## Prompt
Reproduce the listing that follows in full. Omit its images.

## Data shown
__________

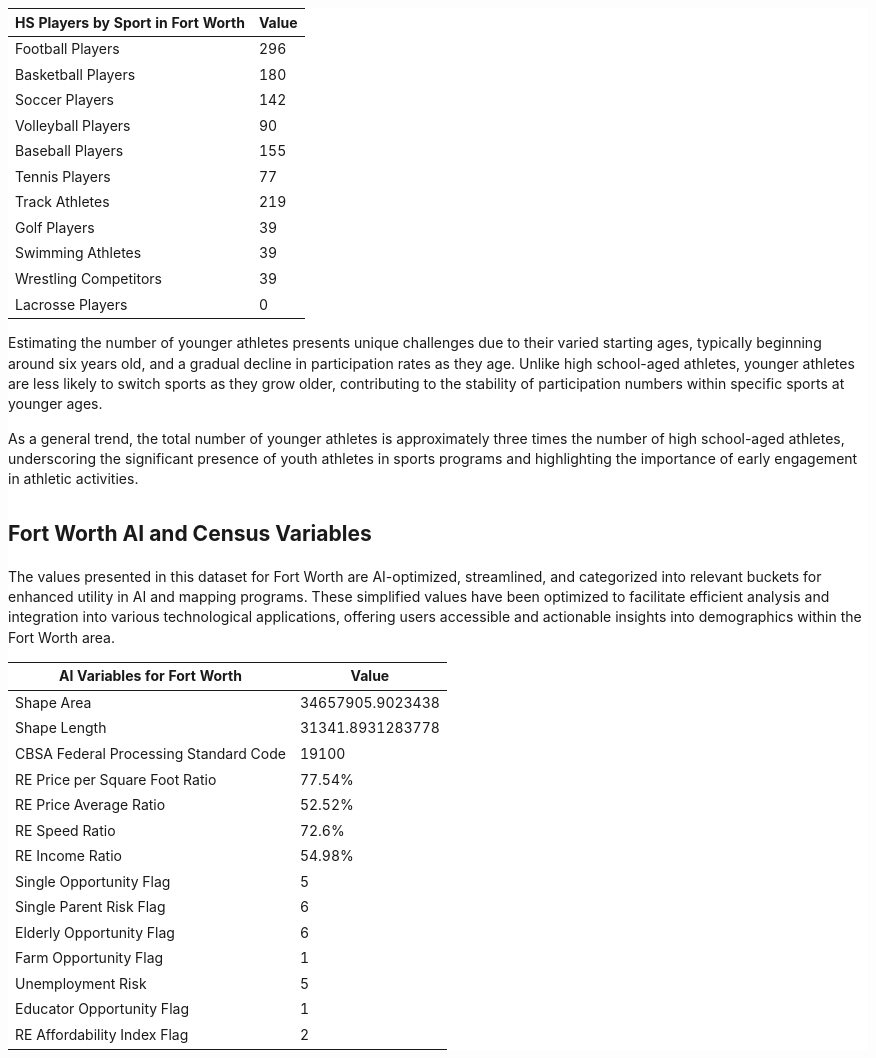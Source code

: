 | HS Players by Sport in Fort Worth | Value |
|-------------|-------|
| Football Players | 296 |
| Basketball Players | 180 |
| Soccer Players | 142 |
| Volleyball Players | 90 |
| Baseball Players | 155 |
| Tennis Players | 77 |
| Track Athletes | 219 |
| Golf Players | 39 |
| Swimming Athletes | 39 |
| Wrestling Competitors | 39 |
| Lacrosse Players | 0 |

Estimating the number of younger athletes presents unique challenges due to their varied starting ages, typically beginning around six years old, and a gradual decline in participation rates as they age. Unlike high school-aged athletes, younger athletes are less likely to switch sports as they grow older, contributing to the stability of participation numbers within specific sports at younger ages.  

As a general trend, the total number of younger athletes is approximately three times the number of high school-aged athletes, underscoring the significant presence of youth athletes in sports programs and highlighting the importance of early engagement in athletic activities.

## Fort Worth AI and Census Variables

The values presented in this dataset for Fort Worth are AI-optimized, streamlined, and categorized into relevant buckets for enhanced utility in AI and mapping programs. These simplified values have been optimized to facilitate efficient analysis and integration into various technological applications, offering users accessible and actionable insights into demographics within the Fort Worth area.

| AI Variables for Fort Worth | Value |
|-------------|-------|
| Shape Area | 34657905.9023438 |
| Shape Length | 31341.8931283778 |
| CBSA Federal Processing Standard Code | 19100 |
| RE Price per Square Foot Ratio | 77.54% |
| RE Price Average Ratio | 52.52% |
| RE Speed Ratio | 72.6% |
| RE Income Ratio | 54.98% |
| Single Opportunity Flag | 5 |
| Single Parent Risk Flag | 6 |
| Elderly Opportunity Flag | 6 |
| Farm Opportunity Flag | 1 |
| Unemployment Risk | 5 |
| Educator Opportunity Flag | 1 |
| RE Affordability Index Flag | 2 |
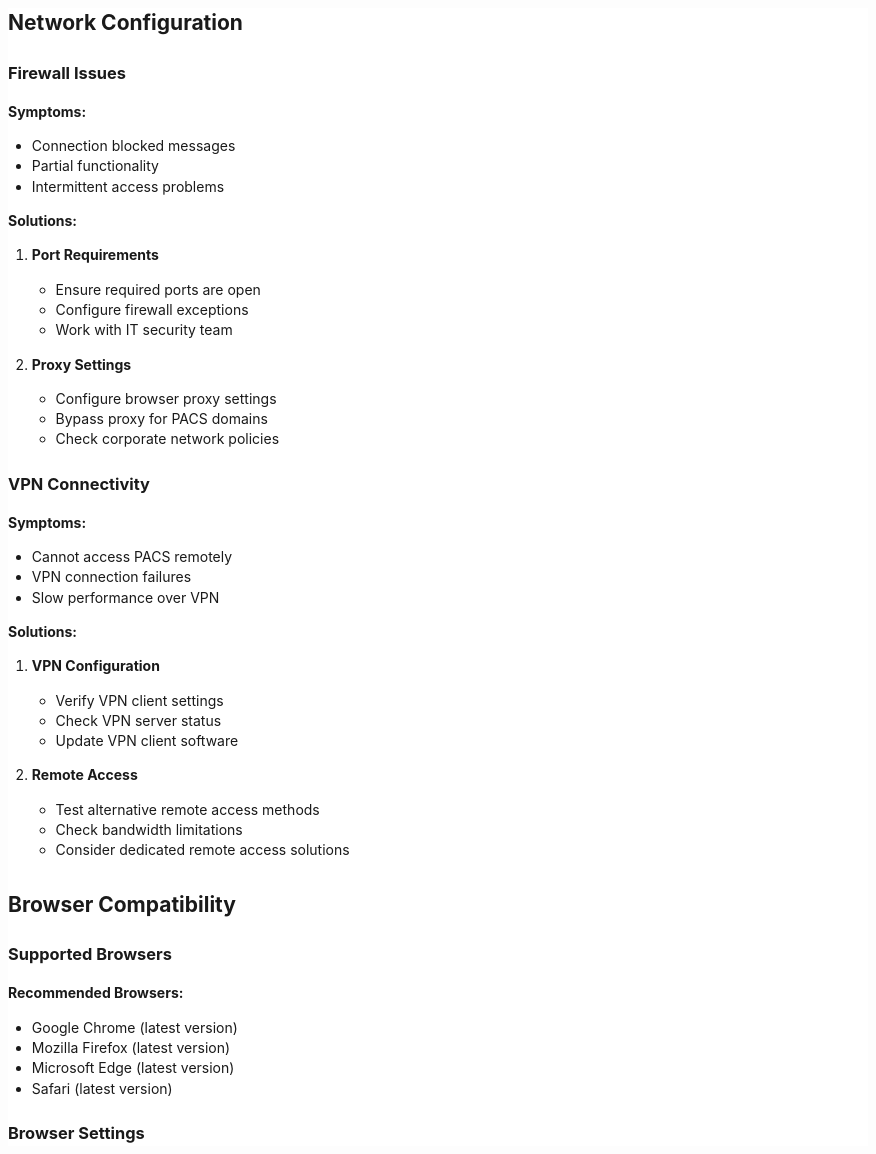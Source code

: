 ## Network Configuration

### Firewall Issues

**Symptoms:**

- Connection blocked messages
- Partial functionality
- Intermittent access problems

**Solutions:**

1. **Port Requirements**
   - Ensure required ports are open
   - Configure firewall exceptions
   - Work with IT security team

2. **Proxy Settings**
   - Configure browser proxy settings
   - Bypass proxy for PACS domains
   - Check corporate network policies

### VPN Connectivity

**Symptoms:**

- Cannot access PACS remotely
- VPN connection failures
- Slow performance over VPN

**Solutions:**

1. **VPN Configuration**
   - Verify VPN client settings
   - Check VPN server status
   - Update VPN client software

2. **Remote Access**
   - Test alternative remote access methods
   - Check bandwidth limitations
   - Consider dedicated remote access solutions

## Browser Compatibility

### Supported Browsers

**Recommended Browsers:**

- Google Chrome (latest version)
- Mozilla Firefox (latest version)
- Microsoft Edge (latest version)
- Safari (latest version)

### Browser Settings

__________

## Solution
Source code

: | HS Players by Sport in Fort Worth | Value |
|-------------|-------|
| Football Players | 296 |
| Basketball Players | 180 |
| Soccer Players | 142 |
| Volleyball Players | 90 |
| Baseball Players | 155 |
| Tennis Players | 77 |
| Track Athletes | 219 |
| Golf Players | 39 |
| Swimming Athletes | 39 |
| Wrestling Competitors | 39 |
| Lacrosse Players | 0 |

Estimating the number of younger athletes presents unique challenges due to their varied starting ages, typically beginning around six years old, and a gradual decline in participation rates as they age. Unlike high school-aged athletes, younger athletes are less likely to switch sports as they grow older, contributing to the stability of participation numbers within specific sports at younger ages.  

As a general trend, the total number of younger athletes is approximately three times the number of high school-aged athletes, underscoring the significant presence of youth athletes in sports programs and highlighting the importance of early engagement in athletic activities.

## Fort Worth AI and Census Variables

The values presented in this dataset for Fort Worth are AI-optimized, streamlined, and categorized into relevant buckets for enhanced utility in AI and mapping programs. These simplified values have been optimized to facilitate efficient analysis and integration into various technological applications, offering users accessible and actionable insights into demographics within the Fort Worth area.

| AI Variables for Fort Worth | Value |
|-------------|-------|
| Shape Area | 34657905.9023438 |
| Shape Length | 31341.8931283778 |
| CBSA Federal Processing Standard Code | 19100 |
| RE Price per Square Foot Ratio | 77.54% |
| RE Price Average Ratio | 52.52% |
| RE Speed Ratio | 72.6% |
| RE Income Ratio | 54.98% |
| Single Opportunity Flag | 5 |
| Single Parent Risk Flag | 6 |
| Elderly Opportunity Flag | 6 |
| Farm Opportunity Flag | 1 |
| Unemployment Risk | 5 |
| Educator Opportunity Flag | 1 |
| RE Affordability Index Flag | 2 |
Source code

: ## Network Configuration

### Firewall Issues

**Symptoms:**

- Connection blocked messages
- Partial functionality
- Intermittent access problems

**Solutions:**

1. **Port Requirements**
   - Ensure required ports are open
   - Configure firewall exceptions
   - Work with IT security team

2. **Proxy Settings**
   - Configure browser proxy settings
   - Bypass proxy for PACS domains
   - Check corporate network policies

### VPN Connectivity

**Symptoms:**

- Cannot access PACS remotely
- VPN connection failures
- Slow performance over VPN

**Solutions:**

1. **VPN Configuration**
   - Verify VPN client settings
   - Check VPN server status
   - Update VPN client software

2. **Remote Access**
   - Test alternative remote access methods
   - Check bandwidth limitations
   - Consider dedicated remote access solutions

## Browser Compatibility

### Supported Browsers

**Recommended Browsers:**

- Google Chrome (latest version)
- Mozilla Firefox (latest version)
- Microsoft Edge (latest version)
- Safari (latest version)

### Browser Settings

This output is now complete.